Genivia / ugrep

NEW ugrep 6.5: a more powerful, ultra fast, user-friendly, compatible grep. Includes a TUI, Google-like Boolean search with AND/OR/NOT, fuzzy search, hexdumps, searches (nested) archives (zip, 7z, tar, pax, cpio), compressed files (gz, Z, bz2, lzma, xz, lz4, zstd, brotli), pdfs, docs, and more
https://ugrep.com
BSD 3-Clause "New" or "Revised" License
2.57k stars 109 forks source link

Read $HOME config before (and in addition to) the one in $PWD #320

Closed stepnem closed 9 months ago

stepnem commented 9 months ago

Unlike tools like code formatters or linters where a single unified config maintained as part of a code repository or directory tree makes sense, for a search tool it is more ergonomic to always load user customization as a base for further directory-specific adjustments.

Before this, one had to copy and maintain common customizations in each directory-specific .ugrep file.

Now one can put generic settings like coloring, line numbering etc. in the $HOME .ugrep, and only maintain dir/repo-specific settings like includes/excludes in the relevant local .ugrep files.

NB: This is an RFC/PoC: it works for me and the test suite passes, but I'm not very familiar with either the code base or C++. I have also only included a minimal doc change, as there is a lot of redundancy in existing documentation; if we agree this PR is viable, I can include further documentation updates.

genivia-inc commented 9 months ago

I had thought about this before a while back, but didn't like it. The reason is that --save-config uses the home directory .ugrep file anyway to generate a new .ugrep file in the working directory. Therefore, normally we don't need to read the home dir .ugrep and the working dir .ugrep in these "normal" scenarios.
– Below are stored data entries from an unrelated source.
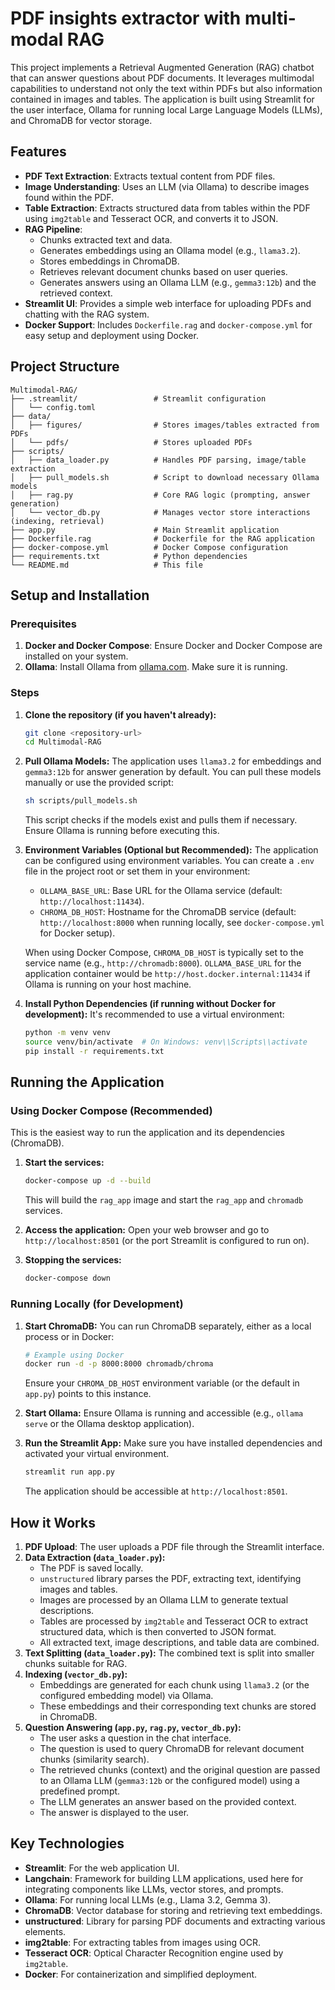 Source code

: # PDF insights extractor with multi-modal RAG

This project implements a Retrieval Augmented Generation (RAG) chatbot that can answer questions about PDF documents. It leverages multimodal capabilities to understand not only the text within PDFs but also information contained in images and tables. The application is built using Streamlit for the user interface, Ollama for running local Large Language Models (LLMs), and ChromaDB for vector storage.

## Features

-   **PDF Text Extraction**: Extracts textual content from PDF files.
-   **Image Understanding**: Uses an LLM (via Ollama) to describe images found within the PDF.
-   **Table Extraction**: Extracts structured data from tables within the PDF using `img2table` and Tesseract OCR, and converts it to JSON.
-   **RAG Pipeline**:
    -   Chunks extracted text and data.
    -   Generates embeddings using an Ollama model (e.g., `llama3.2`).
    -   Stores embeddings in ChromaDB.
    -   Retrieves relevant document chunks based on user queries.
    -   Generates answers using an Ollama LLM (e.g., `gemma3:12b`) and the retrieved context.
-   **Streamlit UI**: Provides a simple web interface for uploading PDFs and chatting with the RAG system.
-   **Docker Support**: Includes `Dockerfile.rag` and `docker-compose.yml` for easy setup and deployment using Docker.

## Project Structure

```
Multimodal-RAG/
├── .streamlit/                 # Streamlit configuration
│   └── config.toml
├── data/
│   ├── figures/                # Stores images/tables extracted from PDFs
│   └── pdfs/                   # Stores uploaded PDFs
├── scripts/
│   ├── data_loader.py          # Handles PDF parsing, image/table extraction
│   ├── pull_models.sh          # Script to download necessary Ollama models
│   ├── rag.py                  # Core RAG logic (prompting, answer generation)
│   └── vector_db.py            # Manages vector store interactions (indexing, retrieval)
├── app.py                      # Main Streamlit application
├── Dockerfile.rag              # Dockerfile for the RAG application
├── docker-compose.yml          # Docker Compose configuration
├── requirements.txt            # Python dependencies
└── README.md                   # This file
```

## Setup and Installation

### Prerequisites

1.  **Docker and Docker Compose**: Ensure Docker and Docker Compose are installed on your system.
2.  **Ollama**: Install Ollama from [ollama.com](https://ollama.com/). Make sure it is running.

### Steps

1.  **Clone the repository (if you haven't already):**
    ```bash
    git clone <repository-url>
    cd Multimodal-RAG
    ```

2.  **Pull Ollama Models:**
    The application uses `llama3.2` for embeddings and `gemma3:12b` for answer generation by default. You can pull these models manually or use the provided script:
    ```bash
    sh scripts/pull_models.sh
    ```
    This script checks if the models exist and pulls them if necessary. Ensure Ollama is running before executing this.

3.  **Environment Variables (Optional but Recommended):**
    The application can be configured using environment variables. You can create a `.env` file in the project root or set them in your environment:
    *   `OLLAMA_BASE_URL`: Base URL for the Ollama service (default: `http://localhost:11434`).
    *   `CHROMA_DB_HOST`: Hostname for the ChromaDB service (default: `http://localhost:8000` when running locally, see `docker-compose.yml` for Docker setup).

    When using Docker Compose, `CHROMA_DB_HOST` is typically set to the service name (e.g., `http://chromadb:8000`). `OLLAMA_BASE_URL` for the application container would be `http://host.docker.internal:11434` if Ollama is running on your host machine.

4.  **Install Python Dependencies (if running without Docker for development):**
    It's recommended to use a virtual environment:
    ```bash
    python -m venv venv
    source venv/bin/activate  # On Windows: venv\\Scripts\\activate
    pip install -r requirements.txt
    ```

## Running the Application

### Using Docker Compose (Recommended)

This is the easiest way to run the application and its dependencies (ChromaDB).

1.  **Start the services:**
    ```bash
    docker-compose up -d --build
    ```
    This will build the `rag_app` image and start the `rag_app` and `chromadb` services.

2.  **Access the application:**
    Open your web browser and go to `http://localhost:8501` (or the port Streamlit is configured to run on).

3.  **Stopping the services:**
    ```bash
    docker-compose down
    ```

### Running Locally (for Development)

1.  **Start ChromaDB:**
    You can run ChromaDB separately, either as a local process or in Docker:
    ```bash
    # Example using Docker
    docker run -d -p 8000:8000 chromadb/chroma
    ```
    Ensure your `CHROMA_DB_HOST` environment variable (or the default in `app.py`) points to this instance.

2.  **Start Ollama:**
    Ensure Ollama is running and accessible (e.g., `ollama serve` or the Ollama desktop application).

3.  **Run the Streamlit App:**
    Make sure you have installed dependencies and activated your virtual environment.
    ```bash
    streamlit run app.py
    ```
    The application should be accessible at `http://localhost:8501`.

## How it Works

1.  **PDF Upload**: The user uploads a PDF file through the Streamlit interface.
2.  **Data Extraction (`data_loader.py`):**
    *   The PDF is saved locally.
    *   `unstructured` library parses the PDF, extracting text, identifying images and tables.
    *   Images are processed by an Ollama LLM to generate textual descriptions.
    *   Tables are processed by `img2table` and Tesseract OCR to extract structured data, which is then converted to JSON format.
    *   All extracted text, image descriptions, and table data are combined.
3.  **Text Splitting (`data_loader.py`):** The combined text is split into smaller chunks suitable for RAG.
4.  **Indexing (`vector_db.py`):**
    *   Embeddings are generated for each chunk using `llama3.2` (or the configured embedding model) via Ollama.
    *   These embeddings and their corresponding text chunks are stored in ChromaDB.
5.  **Question Answering (`app.py`, `rag.py`, `vector_db.py`):**
    *   The user asks a question in the chat interface.
    *   The question is used to query ChromaDB for relevant document chunks (similarity search).
    *   The retrieved chunks (context) and the original question are passed to an Ollama LLM (`gemma3:12b` or the configured model) using a predefined prompt.
    *   The LLM generates an answer based on the provided context.
    *   The answer is displayed to the user.

## Key Technologies

-   **Streamlit**: For the web application UI.
-   **Langchain**: Framework for building LLM applications, used here for integrating components like LLMs, vector stores, and prompts.
-   **Ollama**: For running local LLMs (e.g., Llama 3.2, Gemma 3).
-   **ChromaDB**: Vector database for storing and retrieving text embeddings.
-   **unstructured**: Library for parsing PDF documents and extracting various elements.
-   **img2table**: For extracting tables from images using OCR.
-   **Tesseract OCR**: Optical Character Recognition engine used by `img2table`.
-   **Docker**: For containerization and simplified deployment.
If ugrep is upgraded with new options (as in 4.0), then it might make a small difference to read both if only the home dir .ugrep is modified. Also if you're updating the home dir .ugrep, then just as likely there will be scenarios in which the working dir .ugrep should not be affected (i.e. don't read both).

stepnem commented 9 months ago

I had thought about this before a while back, but didn't like it. The reason is that --safe-config uses the home directory .ugrep file anyway to generate a new .ugrep file in the working directory. Therefore, normally we don't need to read the home dir .ugrep and the working dir .ugrep in these "normal" scenarios.

But, unless I'm missing something, --save-config has all the issues I mention in my commit message (duplication and maintenance, plus all the boilerplate --save-config puts in the config file).

Also if you're updating the home dir .ugrep, then just as likely there will be scenarios in which the working dir .ugrep should not be affected (i.e. don't read both).

Why? The local .ugrep overrides/extends the $HOME one (with my patch), so in that case I would add an override to the local .ugrep, but I certainly expect that to be the exception rather than the rule, i.e., I don't find things like colors or line numbering (which I put into the default $HOME .ugrep) likely to be directory/repo-specific, unlike e.g. includes/excludes.

I find the default ($HOME) + local overrides model both easier to maintain and reason about than what --save-config does (I now reread the documentation and did some tests with --save-config, but still am not sure I quite understand it).

It's also the way e.g. Git configuration works (global .gitconfig in $HOME + repo-specific config overriding the defaults), so I'd expect it to better match other users' expectations as well.

genivia-inc commented 9 months ago

The --save-config is typically used with options supplied to override the current options. That's the simplest way to use ug --save-config OPTIONS (as shown in the docs and on ugrep.com) to enforce the given OPTIONS. Sure, the .ugrep file can be edited if need be, but it is not required and I never needed to do that.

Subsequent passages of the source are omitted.